Using the same dabbing technique as above, continue painting with some darker colors. Make sure the colors blend together well and that there’s no clear boundary lines between the different colors by adding more clean water to the paper.

Watercolors tend to lighten as they dry, so this background will be painted in two layers. Leave your paper for a few minutes to dry—it’s OK if the paper remains damp, but you don’t want large wet puddles of a particular color. Then, go back over the light and medium colors in the same areas to intensify the depth of color.

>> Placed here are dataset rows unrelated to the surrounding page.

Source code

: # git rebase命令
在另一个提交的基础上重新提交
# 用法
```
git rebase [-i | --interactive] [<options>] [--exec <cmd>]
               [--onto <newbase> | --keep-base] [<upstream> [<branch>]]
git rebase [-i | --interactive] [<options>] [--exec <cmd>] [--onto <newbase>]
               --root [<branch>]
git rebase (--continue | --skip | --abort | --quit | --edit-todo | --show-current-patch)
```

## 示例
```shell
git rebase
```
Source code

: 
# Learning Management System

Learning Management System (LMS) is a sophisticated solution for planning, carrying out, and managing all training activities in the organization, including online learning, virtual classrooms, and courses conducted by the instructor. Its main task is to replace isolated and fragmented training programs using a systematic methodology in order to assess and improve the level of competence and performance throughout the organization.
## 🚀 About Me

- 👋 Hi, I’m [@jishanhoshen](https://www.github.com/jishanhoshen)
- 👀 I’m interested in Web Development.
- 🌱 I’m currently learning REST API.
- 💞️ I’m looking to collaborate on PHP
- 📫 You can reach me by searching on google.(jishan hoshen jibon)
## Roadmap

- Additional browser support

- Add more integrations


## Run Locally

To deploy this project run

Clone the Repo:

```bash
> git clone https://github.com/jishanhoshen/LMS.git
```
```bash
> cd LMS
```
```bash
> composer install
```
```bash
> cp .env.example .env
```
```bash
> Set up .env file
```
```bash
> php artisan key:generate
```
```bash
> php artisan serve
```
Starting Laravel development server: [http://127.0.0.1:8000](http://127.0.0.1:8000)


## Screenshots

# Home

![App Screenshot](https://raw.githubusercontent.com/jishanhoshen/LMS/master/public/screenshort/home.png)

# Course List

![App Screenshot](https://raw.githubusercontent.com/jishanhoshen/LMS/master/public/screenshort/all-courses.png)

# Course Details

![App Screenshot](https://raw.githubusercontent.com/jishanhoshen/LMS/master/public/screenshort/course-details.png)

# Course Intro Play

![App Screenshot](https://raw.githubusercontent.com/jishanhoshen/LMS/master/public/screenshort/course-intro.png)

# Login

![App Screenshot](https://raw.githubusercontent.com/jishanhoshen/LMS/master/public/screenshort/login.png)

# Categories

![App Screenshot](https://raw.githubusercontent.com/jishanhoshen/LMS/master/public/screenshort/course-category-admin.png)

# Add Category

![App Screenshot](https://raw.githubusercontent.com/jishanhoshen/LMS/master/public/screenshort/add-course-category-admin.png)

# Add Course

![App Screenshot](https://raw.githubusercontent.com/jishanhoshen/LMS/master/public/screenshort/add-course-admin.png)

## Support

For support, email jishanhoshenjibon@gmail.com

Step 6: Add the Darkest Colors

painting
Paint the darker colors in.

Next, you’ll add the darker paint colors. Make sure there are no hard edges between the shades here, too, by blending with clean water. Let dry again and repeat with a second layer to intensify the colors.

Step 7: Add Details

painting
Painting in silhouette details.

Although it’s not fully the job of the watercolor background to be too detailed (that’s what the foreground or main act is for), you might want to add a few small touches. In the case of a night sky, including silhouettes of trees or mountains can make a good base; pinpricks of light from stars also give a nice effect. The wet-on-dry painting technique would be best here, so there’s no need to re-wet your paper.

Step 8: Use the Finished Product as a Background

painting with trees
The finished night sky background.

You might end up loving your results and not wanting to paint over it—and that’s perfectly fine! But if you’d like your project to be the background rather than the full work of art, simply add your inspirational quote or other foreground-level subjects once the background is fully dry.

More Background Inspiration

A night sky won’t always be the look you’re going for, but you can use the same general technique above for other backgrounds—just change the colors to suit your tastes and the needs of the project.  

watercolor painting of sunset
Be imaginative with your colors.
space
A black sky background doesn’t have to be boring.
watercolor words
Wise words against a pretty watercolor background.
abstract pink watercolor
An abstract paisley background by Skillshare student Ronit Ziv.
green and blue watercolor
An ethereal background by Ronit Ziv.
gray watercolor
A simple background ready for hand lettering by Skillshare student Kelsey Eason.